Nous voyons déjà que la notion de quantité n’implique pas nécessairement
l’identité absolue des objets collectionnés, mais l’identité absolue de leur qualité.
Ce n’est donc pas l’égalité de deux sensations qui crée l’idée de nombre, puisque
jamais deux objets ne se ressemblent absolument et ne peuvent créer des sensations
absolument égales ; c’est l’identité des relations entre ces objets et nous, c’est
l’identité de notre action sur eux qui le créent.
Nous avons vu que cette action se distingue qualitativement pour les premiers
nombres, mais la formation des grands nombres n’échappe point à cette
qualification. En effet, les qualités des nombres se modifient au fur et à mesure de
leur élévation, et leur numération progressive n’est qu’un système mnémonique de repérage commode permettant de trouver facilement la qualité correspondante. Le
nombre mille éveille immédiatement en nous toutes les qualités de ce nombre, qu’il
s’applique à de l’argent, à des kilomètres, ou à des bouteilles de cru.

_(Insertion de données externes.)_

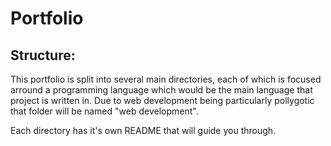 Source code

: # Portfolio
## Structure:

This portfolio is split into several main directories, each of which is focused arround a programming language which would be the 
main language that project is written in. Due to web development being particularly pollygotic that folder will be named "web 
development".

Each directory has it's own README that will guide you through.  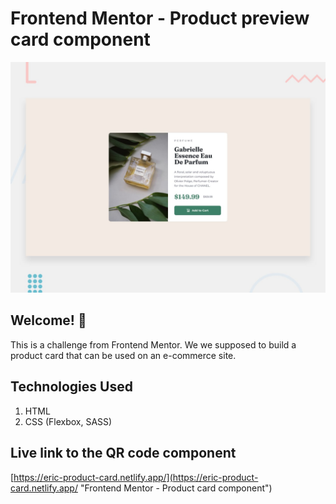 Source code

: # Frontend Mentor - Product preview card component

![Design preview for the Product preview card component coding challenge](./design/desktop-preview.jpg)

## Welcome! 👋

This is a challenge from Frontend Mentor. We we supposed to build a product card that can be used on an e-commerce site.

## Technologies Used

1. HTML
2. CSS (Flexbox, SASS)

## Live link to the QR code component

[https://eric-product-card.netlify.app/](https://eric-product-card.netlify.app/ "Frontend Mentor - Product card component")
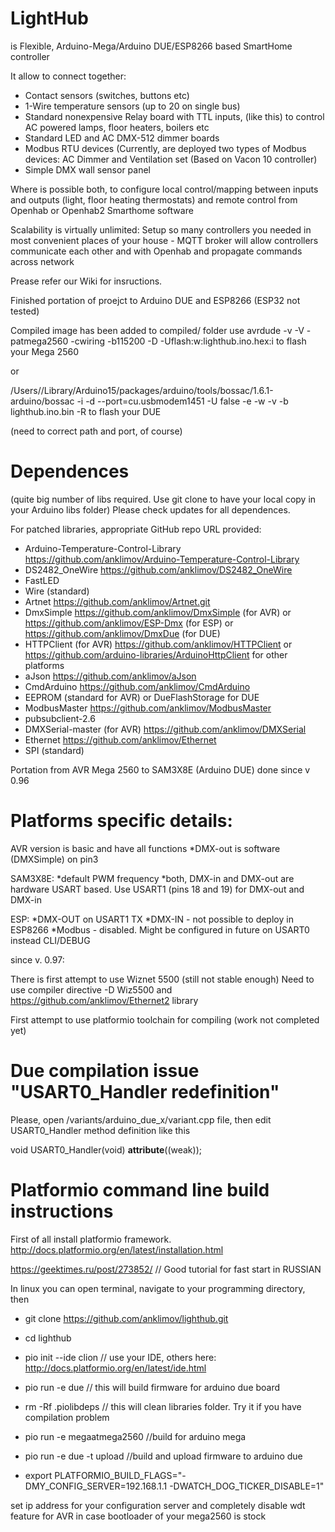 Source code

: # LightHub 
is Flexible, Arduino-Mega/Arduino DUE/ESP8266  based SmartHome controller

It allow to connect together:

* Contact sensors (switches, buttons etc)
* 1-Wire temperature sensors (up to 20 on single bus)
* Standard nonexpensive Relay board with TTL inputs, (like this) to control AC powered lamps, floor heaters, boilers etc
* Standard LED and AC DMX-512 dimmer boards
* Modbus RTU devices (Currently, are deployed two types of Modbus devices: AC Dimmer and Ventilation set (Based on Vacon 10 controller)
* Simple DMX wall sensor panel

Where is possible both, to configure local control/mapping between inputs and outputs (light, floor heating thermostats) and remote control from Openhab or Openhab2 Smarthome software

Scalability is virtually unlimited: Setup so many controllers you needed in most convenient places of your house - MQTT broker will allow controllers communicate each other and with Openhab and propagate commands across network

Prease refer our Wiki for insructions.

Finished portation of proejct to  Arduino DUE and ESP8266 (ESP32 not tested)

Compiled image has been added to compiled/ folder
use 
avrdude  -v -V -patmega2560 -cwiring -b115200 -D -Uflash:w:lighthub.ino.hex:i
to flash your Mega 2560

or 

/Users/<user>/Library/Arduino15/packages/arduino/tools/bossac/1.6.1-arduino/bossac -i -d --port=cu.usbmodem1451 -U false -e -w -v -b lighthub.ino.bin -R 
to flash your DUE

(need to correct path and port, of course)
# Dependences 
(quite big number of libs required. Use git clone to have your local copy in your Arduino libs folder)
Please check updates for all dependences.

For patched libraries, appropriate GitHub repo URL provided:

* Arduino-Temperature-Control-Library   https://github.com/anklimov/Arduino-Temperature-Control-Library
* DS2482_OneWire                        https://github.com/anklimov/DS2482_OneWire
* FastLED
* Wire (standard)
* Artnet				https://github.com/anklimov/Artnet.git
* DmxSimple                             https://github.com/anklimov/DmxSimple (for AVR) or https://github.com/anklimov/ESP-Dmx (for ESP) or https://github.com/anklimov/DmxDue (for DUE)
* HTTPClient (for AVR)                  https://github.com/anklimov/HTTPClient or https://github.com/arduino-libraries/ArduinoHttpClient for other platforms
* aJson                                 https://github.com/anklimov/aJson
* CmdArduino                            https://github.com/anklimov/CmdArduino
* EEPROM (standard for AVR) or DueFlashStorage for DUE
* ModbusMaster                          https://github.com/anklimov/ModbusMaster
* pubsubclient-2.6
* DMXSerial-master (for AVR)            https://github.com/anklimov/DMXSerial
* Ethernet                              https://github.com/anklimov/Ethernet
* SPI (standard)

Portation from AVR Mega 2560 to SAM3X8E (Arduino DUE) done since v 0.96

# Platforms specific details:

AVR version is basic and have all functions
*DMX-out is software (DMXSimple) on pin3

SAM3X8E:
*default PWM frequency 
*both, DMX-in and DMX-out are hardware USART based. Use USART1 (pins 18 and 19) for DMX-out and DMX-in

ESP:
*DMX-OUT on USART1 TX
*DMX-IN - not possible to deploy in ESP8266
*Modbus - disabled. Might be configured in future on USART0 instead CLI/DEBUG

since v. 0.97:

There is first attempt to use Wiznet 5500  (still not stable enough)
Need to use compiler directive -D Wiz5500 and https://github.com/anklimov/Ethernet2 library

First attempt to use platformio toolchain for compiling (work not completed yet)

# Due compilation issue "USART0_Handler redefinition"
Please, open  /variants/arduino_due_x/variant.cpp file, then edit USART0_Handler method definition like this

void USART0_Handler(void)  __attribute__((weak));

# Platformio command line build instructions
First of all install platformio framework. http://docs.platformio.org/en/latest/installation.html

https://geektimes.ru/post/273852/ // Good tutorial for fast start in RUSSIAN

In linux you can open terminal, navigate to your programming directory, then

* git clone https://github.com/anklimov/lighthub.git

* cd lighthub

* pio init --ide clion // use your IDE, others here: http://docs.platformio.org/en/latest/ide.html

* pio run -e due // this will build firmware for arduino due board

* rm -Rf .piolibdeps // this will clean libraries folder. Try it if you have compilation problem

* pio run -e megaatmega2560 //build for arduino mega

* pio run -e due -t upload //build and upload firmware to arduino due

* export PLATFORMIO_BUILD_FLAGS="-DMY_CONFIG_SERVER=192.168.1.1 -DWATCH_DOG_TICKER_DISABLE=1"

set ip address for your configuration server and completely disable wdt feature for AVR in case bootloader of your mega2560 is stock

Si subtiles, si abstraites que paraissent les opérations des mathématiciens,
elles procèdent toujours d’égalité, d’augmentation, de diminution, et l’esprit du
calculateur ne perd jamais de vue que toutes ces opérations se rapportent à quelque
chose qu’il poursuit à travers elles.
Une distinction s’impose tout de même dans l’évaluation des quantités, selon
qu’on envisage la connaissance d’une collection d’objets ou la connaissance des
parties d’un tout (évaluation d’une grandeur). L’étude des collections d’objets finis
est en somme relativement facile, puisque nous pouvons supposer qu’à chaque
augmentation de la collection correspond une différence qualitative suffisamment
sensible pour être retenue de manière mnémotechnique. Pour les collections élevées,
il suffit non pas de se représenter toute la série des nombres intermédiaires, mais de
suivre et d’observer l’ordre du classement des différents objets pour connaître
l’importance de la collection. On peut, par exemple, grouper cinq objets, puis
grouper ensemble cinq groupes de cinq objets et ainsi de suite, de telle sorte qu’à
chaque forme de groupement corresponde toujours un rapport invariable entre la
position de ce groupement dans le classement de la collection et son importance
(table d’additions et de multiplications).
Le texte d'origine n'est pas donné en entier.